Mr J.W. Arrowsmith, a wealthy Bristol businessman, had formed a statue committee but it struggled to raise the money to have a statue made, despite targeting the four Colston societies in the city at that time. ‘A Friend’ donated most of the money.

There has been a lot of debate about having a slave trader statue in central Bristol. Several artistic interventions have taken place at the site, to bring attention to the conversation. These included Hew Locke’s 2006 photo with gold embellishments, Faith M’s 2018 knitted shackles, and an Anti Slavery Day commemoration of 100 clay effigies in the shape of a ship’s hull, again in 2018, by artist Getting Up To Stuff.
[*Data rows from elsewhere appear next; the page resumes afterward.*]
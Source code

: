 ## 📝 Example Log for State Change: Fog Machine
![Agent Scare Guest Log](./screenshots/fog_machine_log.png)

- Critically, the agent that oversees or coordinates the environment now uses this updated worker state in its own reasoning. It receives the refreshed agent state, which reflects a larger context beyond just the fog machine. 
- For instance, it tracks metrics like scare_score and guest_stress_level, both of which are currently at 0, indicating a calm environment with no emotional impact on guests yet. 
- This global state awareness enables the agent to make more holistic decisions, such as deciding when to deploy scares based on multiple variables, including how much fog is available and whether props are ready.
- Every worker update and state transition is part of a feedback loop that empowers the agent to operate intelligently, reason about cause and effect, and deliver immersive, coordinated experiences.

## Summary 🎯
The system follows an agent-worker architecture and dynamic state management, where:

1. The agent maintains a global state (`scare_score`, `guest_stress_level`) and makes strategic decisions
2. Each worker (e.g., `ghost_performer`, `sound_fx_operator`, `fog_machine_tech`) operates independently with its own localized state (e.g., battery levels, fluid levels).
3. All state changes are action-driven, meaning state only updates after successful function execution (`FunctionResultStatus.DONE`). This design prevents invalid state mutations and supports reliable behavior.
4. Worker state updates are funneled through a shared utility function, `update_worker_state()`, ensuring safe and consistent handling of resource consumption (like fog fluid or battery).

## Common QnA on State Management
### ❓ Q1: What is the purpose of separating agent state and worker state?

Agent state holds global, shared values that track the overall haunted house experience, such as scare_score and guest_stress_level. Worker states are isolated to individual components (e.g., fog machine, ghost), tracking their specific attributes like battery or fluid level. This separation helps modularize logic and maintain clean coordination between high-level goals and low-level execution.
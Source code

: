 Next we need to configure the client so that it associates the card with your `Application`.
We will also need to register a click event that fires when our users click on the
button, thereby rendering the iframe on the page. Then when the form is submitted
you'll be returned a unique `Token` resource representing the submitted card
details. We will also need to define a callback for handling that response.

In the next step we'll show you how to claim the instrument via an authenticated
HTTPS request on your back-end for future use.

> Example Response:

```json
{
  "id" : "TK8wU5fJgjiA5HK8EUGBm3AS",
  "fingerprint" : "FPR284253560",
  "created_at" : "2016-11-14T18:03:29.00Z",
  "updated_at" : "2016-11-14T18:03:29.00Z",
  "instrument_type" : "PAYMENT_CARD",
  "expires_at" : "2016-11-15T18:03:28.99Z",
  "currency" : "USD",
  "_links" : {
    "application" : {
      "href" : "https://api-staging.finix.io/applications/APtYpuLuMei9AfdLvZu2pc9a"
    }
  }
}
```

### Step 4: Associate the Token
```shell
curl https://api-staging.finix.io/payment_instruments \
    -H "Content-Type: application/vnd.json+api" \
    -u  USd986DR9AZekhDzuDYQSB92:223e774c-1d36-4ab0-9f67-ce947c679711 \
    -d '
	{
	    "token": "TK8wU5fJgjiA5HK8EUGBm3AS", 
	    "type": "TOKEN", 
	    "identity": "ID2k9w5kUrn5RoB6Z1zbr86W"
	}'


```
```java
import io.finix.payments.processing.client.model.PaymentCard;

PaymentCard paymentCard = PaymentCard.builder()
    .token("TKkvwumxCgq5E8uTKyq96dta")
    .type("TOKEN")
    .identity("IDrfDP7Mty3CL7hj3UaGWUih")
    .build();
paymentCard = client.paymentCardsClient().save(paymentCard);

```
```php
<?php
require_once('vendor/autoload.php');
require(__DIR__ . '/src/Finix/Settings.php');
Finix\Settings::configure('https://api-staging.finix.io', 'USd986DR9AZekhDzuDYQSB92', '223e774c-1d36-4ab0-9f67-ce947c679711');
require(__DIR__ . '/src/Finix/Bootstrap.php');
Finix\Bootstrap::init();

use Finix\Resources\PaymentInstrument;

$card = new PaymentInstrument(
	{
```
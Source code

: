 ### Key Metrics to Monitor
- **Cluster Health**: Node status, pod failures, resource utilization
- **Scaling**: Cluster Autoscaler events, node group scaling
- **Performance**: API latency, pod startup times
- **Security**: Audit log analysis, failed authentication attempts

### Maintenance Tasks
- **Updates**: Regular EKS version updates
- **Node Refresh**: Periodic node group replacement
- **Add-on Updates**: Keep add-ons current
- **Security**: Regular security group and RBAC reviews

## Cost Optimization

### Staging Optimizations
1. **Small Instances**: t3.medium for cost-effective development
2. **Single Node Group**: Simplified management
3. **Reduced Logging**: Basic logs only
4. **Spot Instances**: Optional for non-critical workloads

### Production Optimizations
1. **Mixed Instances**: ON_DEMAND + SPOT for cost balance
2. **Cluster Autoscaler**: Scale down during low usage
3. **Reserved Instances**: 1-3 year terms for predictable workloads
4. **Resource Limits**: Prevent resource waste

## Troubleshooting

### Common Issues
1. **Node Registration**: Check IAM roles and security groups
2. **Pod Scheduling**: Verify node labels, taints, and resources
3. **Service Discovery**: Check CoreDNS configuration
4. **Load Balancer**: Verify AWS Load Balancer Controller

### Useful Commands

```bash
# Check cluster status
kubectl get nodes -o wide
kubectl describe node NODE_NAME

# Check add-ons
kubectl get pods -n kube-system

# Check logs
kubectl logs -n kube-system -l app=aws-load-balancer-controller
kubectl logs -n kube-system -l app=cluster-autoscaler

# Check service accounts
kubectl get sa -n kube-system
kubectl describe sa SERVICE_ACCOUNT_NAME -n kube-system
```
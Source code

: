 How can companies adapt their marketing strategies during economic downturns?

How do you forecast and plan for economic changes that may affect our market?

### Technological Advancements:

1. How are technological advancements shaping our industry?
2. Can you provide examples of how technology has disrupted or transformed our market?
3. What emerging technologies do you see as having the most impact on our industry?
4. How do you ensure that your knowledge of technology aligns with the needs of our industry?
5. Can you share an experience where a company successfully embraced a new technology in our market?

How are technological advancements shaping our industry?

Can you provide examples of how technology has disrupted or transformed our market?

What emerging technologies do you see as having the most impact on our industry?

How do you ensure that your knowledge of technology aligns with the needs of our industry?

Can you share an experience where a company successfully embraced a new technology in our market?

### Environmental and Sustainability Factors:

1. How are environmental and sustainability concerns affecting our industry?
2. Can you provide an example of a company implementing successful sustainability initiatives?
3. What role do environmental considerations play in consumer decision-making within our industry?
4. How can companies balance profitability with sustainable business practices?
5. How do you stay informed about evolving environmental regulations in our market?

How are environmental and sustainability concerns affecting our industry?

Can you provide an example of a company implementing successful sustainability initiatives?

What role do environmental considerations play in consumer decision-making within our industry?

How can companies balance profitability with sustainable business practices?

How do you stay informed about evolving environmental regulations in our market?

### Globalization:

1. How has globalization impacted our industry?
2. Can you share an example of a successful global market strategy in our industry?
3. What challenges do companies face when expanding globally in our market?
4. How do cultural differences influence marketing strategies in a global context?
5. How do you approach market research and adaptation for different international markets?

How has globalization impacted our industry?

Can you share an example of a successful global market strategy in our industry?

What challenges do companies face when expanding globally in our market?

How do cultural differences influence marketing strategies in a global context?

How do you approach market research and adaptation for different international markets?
In February 2018, it was agreed that an extra plaque should be added to the statue plinth to acknowledge Colston’s involvement in the slave trade. The wording was heavily debated though. Delays meant it was never added.



In June 2020, during an All Black Lives Bristol protest, the statue of Colston was pulled down and thrown into the harbour. Four days later it was retrieved for the safety of vessels navigating the area by Bristol City Council and taken to a store. In 2021, it was displayed at a consultation display at M Shed museum about what happens next.